§ PROVIDED RECORDS

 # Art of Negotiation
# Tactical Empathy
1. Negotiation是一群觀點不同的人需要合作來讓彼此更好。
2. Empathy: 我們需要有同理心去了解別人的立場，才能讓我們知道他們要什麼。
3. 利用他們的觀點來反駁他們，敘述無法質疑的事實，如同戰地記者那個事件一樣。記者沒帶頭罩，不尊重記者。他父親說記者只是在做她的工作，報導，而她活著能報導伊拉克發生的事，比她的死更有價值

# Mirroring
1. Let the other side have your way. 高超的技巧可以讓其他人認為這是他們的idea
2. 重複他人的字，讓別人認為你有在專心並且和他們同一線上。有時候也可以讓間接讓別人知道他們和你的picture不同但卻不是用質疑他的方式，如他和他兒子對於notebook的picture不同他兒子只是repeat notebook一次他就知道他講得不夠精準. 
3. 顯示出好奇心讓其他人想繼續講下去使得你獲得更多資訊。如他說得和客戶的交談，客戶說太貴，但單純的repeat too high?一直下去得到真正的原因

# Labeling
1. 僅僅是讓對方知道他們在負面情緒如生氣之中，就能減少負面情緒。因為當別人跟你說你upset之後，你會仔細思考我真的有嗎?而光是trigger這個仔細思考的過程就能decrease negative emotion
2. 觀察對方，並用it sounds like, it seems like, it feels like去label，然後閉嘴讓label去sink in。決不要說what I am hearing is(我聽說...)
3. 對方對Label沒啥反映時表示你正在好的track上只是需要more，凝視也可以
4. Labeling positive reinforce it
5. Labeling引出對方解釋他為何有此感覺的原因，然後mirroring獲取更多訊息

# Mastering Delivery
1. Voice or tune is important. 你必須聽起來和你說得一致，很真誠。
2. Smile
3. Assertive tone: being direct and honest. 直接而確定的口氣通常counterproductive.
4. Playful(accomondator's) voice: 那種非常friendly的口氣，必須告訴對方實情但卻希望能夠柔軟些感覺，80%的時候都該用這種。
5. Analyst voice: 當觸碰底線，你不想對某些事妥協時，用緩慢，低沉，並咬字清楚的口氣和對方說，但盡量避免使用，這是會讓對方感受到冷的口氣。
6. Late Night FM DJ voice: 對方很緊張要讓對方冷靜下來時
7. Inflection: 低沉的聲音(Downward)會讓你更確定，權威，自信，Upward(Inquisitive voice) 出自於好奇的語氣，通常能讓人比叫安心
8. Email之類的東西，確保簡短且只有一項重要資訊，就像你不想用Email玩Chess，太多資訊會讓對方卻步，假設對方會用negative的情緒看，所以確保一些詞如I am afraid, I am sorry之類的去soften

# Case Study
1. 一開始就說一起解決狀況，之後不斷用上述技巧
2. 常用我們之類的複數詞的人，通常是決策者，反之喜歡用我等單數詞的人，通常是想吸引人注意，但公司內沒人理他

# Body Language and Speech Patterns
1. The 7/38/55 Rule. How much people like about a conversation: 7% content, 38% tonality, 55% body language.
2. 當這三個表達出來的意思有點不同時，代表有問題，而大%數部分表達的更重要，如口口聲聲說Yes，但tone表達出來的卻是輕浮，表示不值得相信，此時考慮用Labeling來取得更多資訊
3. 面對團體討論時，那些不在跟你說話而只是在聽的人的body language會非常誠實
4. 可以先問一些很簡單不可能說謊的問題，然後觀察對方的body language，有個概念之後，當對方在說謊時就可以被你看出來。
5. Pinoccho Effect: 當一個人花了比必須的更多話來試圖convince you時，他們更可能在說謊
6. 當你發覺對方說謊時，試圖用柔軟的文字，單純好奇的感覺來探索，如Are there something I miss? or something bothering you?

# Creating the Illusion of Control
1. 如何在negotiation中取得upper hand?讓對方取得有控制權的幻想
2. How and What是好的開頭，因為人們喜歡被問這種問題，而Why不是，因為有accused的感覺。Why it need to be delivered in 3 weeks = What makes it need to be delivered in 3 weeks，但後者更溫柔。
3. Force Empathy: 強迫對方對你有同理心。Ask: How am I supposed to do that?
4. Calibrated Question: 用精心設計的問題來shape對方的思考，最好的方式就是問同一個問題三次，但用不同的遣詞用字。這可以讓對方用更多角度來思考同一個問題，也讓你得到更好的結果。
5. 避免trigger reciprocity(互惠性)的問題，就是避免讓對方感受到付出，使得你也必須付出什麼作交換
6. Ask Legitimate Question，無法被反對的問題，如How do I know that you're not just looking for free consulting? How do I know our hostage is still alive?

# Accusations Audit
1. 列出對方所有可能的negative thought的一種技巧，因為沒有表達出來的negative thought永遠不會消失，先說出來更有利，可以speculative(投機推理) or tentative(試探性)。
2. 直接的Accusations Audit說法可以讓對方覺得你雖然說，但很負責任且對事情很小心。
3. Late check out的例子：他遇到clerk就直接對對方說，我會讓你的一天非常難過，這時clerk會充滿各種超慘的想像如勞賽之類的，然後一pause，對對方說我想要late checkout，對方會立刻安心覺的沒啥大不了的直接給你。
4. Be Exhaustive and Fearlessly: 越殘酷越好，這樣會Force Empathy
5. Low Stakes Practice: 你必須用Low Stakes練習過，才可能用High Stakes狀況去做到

§ WHAT THE TASK REQUIRES
Retype all of the material above. Do not alter a single word.

§ ANSWER SPACE
 # Art of Negotiation
# Tactical Empathy
1. Negotiation是一群觀點不同的人需要合作來讓彼此更好。
2. Empathy: 我們需要有同理心去了解別人的立場，才能讓我們知道他們要什麼。
3. 利用他們的觀點來反駁他們，敘述無法質疑的事實，如同戰地記者那個事件一樣。記者沒帶頭罩，不尊重記者。他父親說記者只是在做她的工作，報導，而她活著能報導伊拉克發生的事，比她的死更有價值

# Mirroring
1. Let the other side have your way. 高超的技巧可以讓其他人認為這是他們的idea
2. 重複他人的字，讓別人認為你有在專心並且和他們同一線上。有時候也可以讓間接讓別人知道他們和你的picture不同但卻不是用質疑他的方式，如他和他兒子對於notebook的picture不同他兒子只是repeat notebook一次他就知道他講得不夠精準. 
3. 顯示出好奇心讓其他人想繼續講下去使得你獲得更多資訊。如他說得和客戶的交談，客戶說太貴，但單純的repeat too high?一直下去得到真正的原因

# Labeling
1. 僅僅是讓對方知道他們在負面情緒如生氣之中，就能減少負面情緒。因為當別人跟你說你upset之後，你會仔細思考我真的有嗎?而光是trigger這個仔細思考的過程就能decrease negative emotion
2. 觀察對方，並用it sounds like, it seems like, it feels like去label，然後閉嘴讓label去sink in。決不要說what I am hearing is(我聽說...)
3. 對方對Label沒啥反映時表示你正在好的track上只是需要more，凝視也可以
4. Labeling positive reinforce it
5. Labeling引出對方解釋他為何有此感覺的原因，然後mirroring獲取更多訊息

# Mastering Delivery
1. Voice or tune is important. 你必須聽起來和你說得一致，很真誠。
2. Smile
3. Assertive tone: being direct and honest. 直接而確定的口氣通常counterproductive.
4. Playful(accomondator's) voice: 那種非常friendly的口氣，必須告訴對方實情但卻希望能夠柔軟些感覺，80%的時候都該用這種。
5. Analyst voice: 當觸碰底線，你不想對某些事妥協時，用緩慢，低沉，並咬字清楚的口氣和對方說，但盡量避免使用，這是會讓對方感受到冷的口氣。
6. Late Night FM DJ voice: 對方很緊張要讓對方冷靜下來時
7. Inflection: 低沉的聲音(Downward)會讓你更確定，權威，自信，Upward(Inquisitive voice) 出自於好奇的語氣，通常能讓人比叫安心
8. Email之類的東西，確保簡短且只有一項重要資訊，就像你不想用Email玩Chess，太多資訊會讓對方卻步，假設對方會用negative的情緒看，所以確保一些詞如I am afraid, I am sorry之類的去soften

# Case Study
1. 一開始就說一起解決狀況，之後不斷用上述技巧
2. 常用我們之類的複數詞的人，通常是決策者，反之喜歡用我等單數詞的人，通常是想吸引人注意，但公司內沒人理他

# Body Language and Speech Patterns
1. The 7/38/55 Rule. How much people like about a conversation: 7% content, 38% tonality, 55% body language.
2. 當這三個表達出來的意思有點不同時，代表有問題，而大%數部分表達的更重要，如口口聲聲說Yes，但tone表達出來的卻是輕浮，表示不值得相信，此時考慮用Labeling來取得更多資訊
3. 面對團體討論時，那些不在跟你說話而只是在聽的人的body language會非常誠實
4. 可以先問一些很簡單不可能說謊的問題，然後觀察對方的body language，有個概念之後，當對方在說謊時就可以被你看出來。
5. Pinoccho Effect: 當一個人花了比必須的更多話來試圖convince you時，他們更可能在說謊
6. 當你發覺對方說謊時，試圖用柔軟的文字，單純好奇的感覺來探索，如Are there something I miss? or something bothering you?

# Creating the Illusion of Control
1. 如何在negotiation中取得upper hand?讓對方取得有控制權的幻想
2. How and What是好的開頭，因為人們喜歡被問這種問題，而Why不是，因為有accused的感覺。Why it need to be delivered in 3 weeks = What makes it need to be delivered in 3 weeks，但後者更溫柔。
3. Force Empathy: 強迫對方對你有同理心。Ask: How am I supposed to do that?
4. Calibrated Question: 用精心設計的問題來shape對方的思考，最好的方式就是問同一個問題三次，但用不同的遣詞用字。這可以讓對方用更多角度來思考同一個問題，也讓你得到更好的結果。
5. 避免trigger reciprocity(互惠性)的問題，就是避免讓對方感受到付出，使得你也必須付出什麼作交換
6. Ask Legitimate Question，無法被反對的問題，如How do I know that you're not just looking for free consulting? How do I know our hostage is still alive?

# Accusations Audit
1. 列出對方所有可能的negative thought的一種技巧，因為沒有表達出來的negative thought永遠不會消失，先說出來更有利，可以speculative(投機推理) or tentative(試探性)。
2. 直接的Accusations Audit說法可以讓對方覺得你雖然說，但很負責任且對事情很小心。
3. Late check out的例子：他遇到clerk就直接對對方說，我會讓你的一天非常難過，這時clerk會充滿各種超慘的想像如勞賽之類的，然後一pause，對對方說我想要late checkout，對方會立刻安心覺的沒啥大不了的直接給你。
4. Be Exhaustive and Fearlessly: 越殘酷越好，這樣會Force Empathy
5. Low Stakes Practice: 你必須用Low Stakes練習過，才可能用High Stakes狀況去做到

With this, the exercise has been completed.